> Records shown
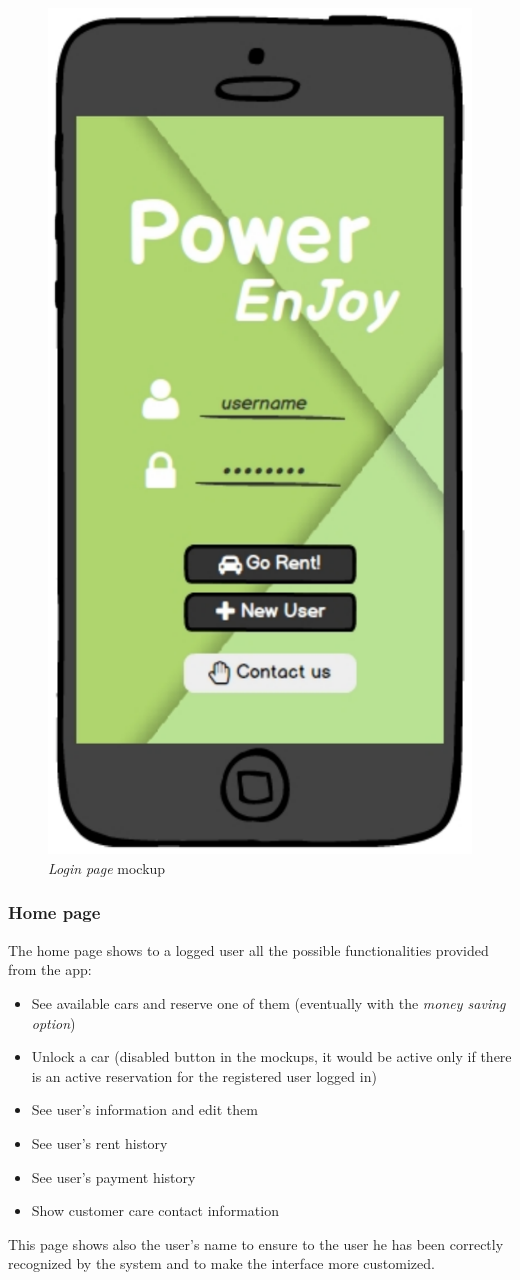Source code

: 	\begin{figure}[h]
			\centering
			\includegraphics[width=0.4\linewidth]{mockups/loginPage}
			\caption{
				\label{fig:loginPage} 
				\emph{Login page} mockup
			}
		\end{figure}
		
\clearpage

\subsubsection{Home page}
The home page shows to a logged user all the possible functionalities provided from the app:
\begin{itemize}
	\item See available cars and reserve one of them (eventually with the \emph{money saving option})
	\item Unlock a car (disabled button in the mockups, it would be active only if there is an active reservation for the registered user logged in)
	\item See user's information and edit them
	\item See user's rent history
	\item See user's payment history
	\item Show customer care contact information
\end{itemize}

This page shows also the user's name to ensure to the user he has been correctly recognized by the system and to make the interface more customized. \\

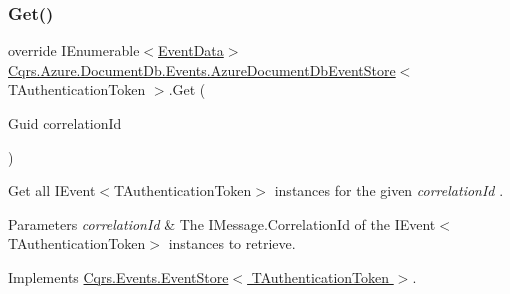 \subsubsection{\texorpdfstring{Get()}{Get()}\hspace{0.1cm}{\footnotesize\ttfamily [2/2]}}
{\footnotesize\ttfamily override I\+Enumerable$<$\hyperlink{classCqrs_1_1Events_1_1EventData}{Event\+Data}$>$ \hyperlink{classCqrs_1_1Azure_1_1DocumentDb_1_1Events_1_1AzureDocumentDbEventStore}{Cqrs.\+Azure.\+Document\+Db.\+Events.\+Azure\+Document\+Db\+Event\+Store}$<$ T\+Authentication\+Token $>$.Get (\begin{DoxyParamCaption}\item[{Guid}]{correlation\+Id }\end{DoxyParamCaption})\hspace{0.3cm}{\ttfamily [virtual]}}



Get all I\+Event$<$\+T\+Authentication\+Token$>$ instances for the given {\itshape correlation\+Id} . 


\begin{DoxyParams}{Parameters}
{\em correlation\+Id} & The I\+Message.\+Correlation\+Id of the I\+Event$<$\+T\+Authentication\+Token$>$ instances to retrieve.\\
\hline
\end{DoxyParams}


Implements \hyperlink{classCqrs_1_1Events_1_1EventStore_a0096646f5dff730b0041b9469719c420_a0096646f5dff730b0041b9469719c420}{Cqrs.\+Events.\+Event\+Store$<$ T\+Authentication\+Token $>$}.

\mbox{\label{classCqrs_1_1Azure_1_1DocumentDb_1_1Events_1_1AzureDocumentDbEventStore_a8b481bf0b0f6b50184441965630f5443_a8b481bf0b0f6b50184441965630f5443}} 
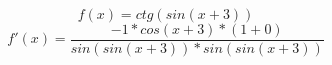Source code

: \documentclass[12pt,a4paper]{article}
\begin{document}
$$f(x) = ctg(sin(x+3))$$
$$f'(x) = \frac{-1*cos(x+3)*(1+0)}{sin(sin(x+3))*sin(sin(x+3))}$$
\end{document}
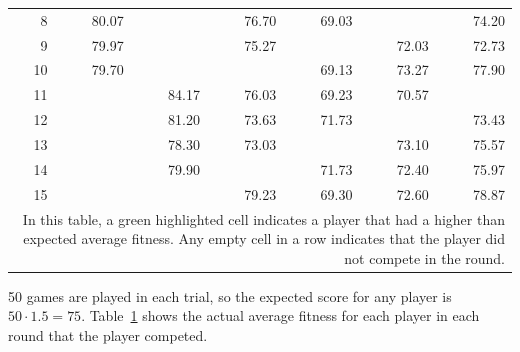 \begin{table}[htbp]
\begin{tabular}{rrrrrrr}
    8     & \cellcolor{green!55!white}80.07 &   
          & \cellcolor{green!55!white}76.70 &                           69.03 
          &                                 &                           74.20 \\
    9     & \cellcolor{green!55!white}79.97 &       
          & \cellcolor{green!55!white}75.27 &    
          &                           72.03 &                           72.73 \\
    10    & \cellcolor{green!55!white}79.70 &       
          &                                 &                           69.13 
          &                           73.27 & \cellcolor{green!55!white}77.90 \\
    11    &                                 & \cellcolor{green!55!white}84.17 
          & \cellcolor{green!55!white}76.03 &                           69.23
          &                           70.57 &    \\
    12    &                                 & \cellcolor{green!55!white}81.20 
          &                           73.63 &                           71.73 
          &                                 &                           73.43 \\
    13    &                                 & \cellcolor{green!55!white}78.30 
          &                           73.03 & 
          &                           73.10 & \cellcolor{green!55!white}75.57 \\
    14    &                                 & \cellcolor{green!55!white}79.90 
          &                                 &                           71.73 
          &                           72.40 & \cellcolor{green!55!white}75.97 \\
    15    &                                 &       
          & \cellcolor{green!55!white}79.23 &                           69.30 
          &                           72.60 & \cellcolor{green!55!white}78.87 \\
    \bottomrule
  \multicolumn{7}{p{0.6\linewidth}}{In this table, a green highlighted cell 
  indicates a player that had a higher than expected average fitness. Any
  empty cell in a row indicates that the player did not compete in the round.}
  \end{tabular}%
  \label{tab:interpop_avgfitness}%
\end{table}%

50 games are played in each trial, so the expected score for any player is \(50
\cdot 1.5 = 75\). Table~\ref{tab:interpop_avgfitness} shows the actual average
fitness for each player in each round that the player competed.

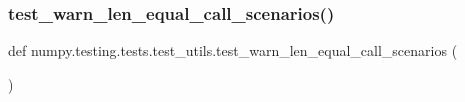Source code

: \subsubsection{\texorpdfstring{test\+\_\+warn\+\_\+len\+\_\+equal\+\_\+call\+\_\+scenarios()}{test\_warn\_len\_equal\_call\_scenarios()}}
{\footnotesize\ttfamily def numpy.\+testing.\+tests.\+test\+\_\+utils.\+test\+\_\+warn\+\_\+len\+\_\+equal\+\_\+call\+\_\+scenarios (\begin{DoxyParamCaption}{ }\end{DoxyParamCaption})}

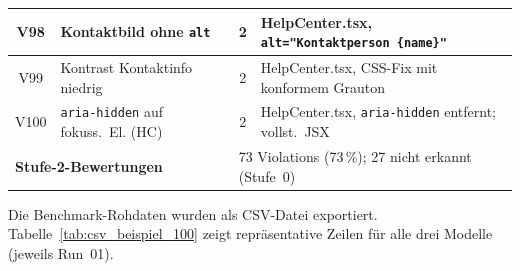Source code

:\begin{longtable}{|c|p{5.0cm}|c|p{5.4cm}|}
V98  & Kontaktbild ohne \texttt{alt}                & 2 & HelpCenter.tsx, \texttt{alt="Kontaktperson \{name\}"} \\ \hline
V99  & Kontrast Kontaktinfo niedrig                 & 2 & HelpCenter.tsx, CSS-Fix mit konformem Grauton \\ \hline
V100 & \texttt{aria-hidden} auf fokuss.\ El. (HC)   & 2 & HelpCenter.tsx, \texttt{aria-hidden} entfernt; vollst.\ JSX \\ \hline
\multicolumn{2}{|l|}{\textbf{Stufe-2-Bewertungen}} & \multicolumn{2}{l|}{73 Violations (73\,\%); 27 nicht erkannt (Stufe~0)} \\
\hline
\end{longtable}



\label{app:csv_beispiel_100}

Die Benchmark-Rohdaten wurden als CSV-Datei exportiert. Tabelle~\ref{tab:csv_beispiel_100} zeigt repräsentative Zeilen für alle drei Modelle (jeweils Run~01).

\begin{table}[htbp]
\centering
\setlength{\tabcolsep}{3.5pt}
\renewcommand{\arraystretch}{1.15}
\caption[Beispielzeilen aus dem CSV-Export (test-100)]{Repräsentative Beispielzeilen aus \texttt{results/benchmark/summary.csv} (test-100-Suite; jeweils Run~01 pro Modell). \texttt{num\_predict}~=~12\,288; Dauer in Millisekunden.}
%
\label{tab:csv_beispiel_100}
\end{table}



\label{app:statistik_quantile_100}

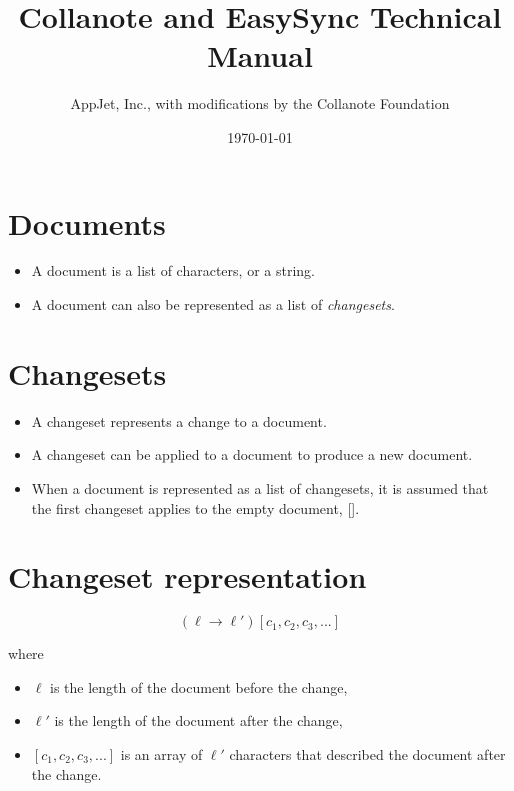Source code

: \documentclass{article}
\begin{document}
\title{Collanote and EasySync Technical Manual}
\author{AppJet, Inc., with modifications by the Collanote Foundation}
\date{\today}

\maketitle

\tableofcontents

\section{Documents}
\begin{itemize}
\item A document is a list of characters, or a string.
\item A document can also be represented as a list of \emph{changesets}.
\end{itemize}

\section{Changesets}

\begin{itemize}
\item A changeset represents a change to a document.
\item A changeset can be applied to a document to produce a new document.
\item When a document is represented as a list of changesets, it is assumed that the first changeset applies to the empty document, [].
\end{itemize}


\section{Changeset representation} \label{representation}

$$(\ell \rightarrow \ell')[c_1,c_2,c_3,...]$$

where

\begin{itemize}
\item[] $\ell$ is the length of the document before the change,
\item[] $\ell'$ is the length of the document after the change,
\item[] $[c_1,c_2,c_3,...]$ is an array of $\ell'$ characters that described the document after the change.
\end{itemize}
\end{document}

> What to do
Wherever the string "with" appears in the entries, copy that line.

> Your solution
	\item See available cars and reserve one of them (eventually with the \emph{money saving option})
\author{AppJet, Inc., with modifications by the Collanote Foundation}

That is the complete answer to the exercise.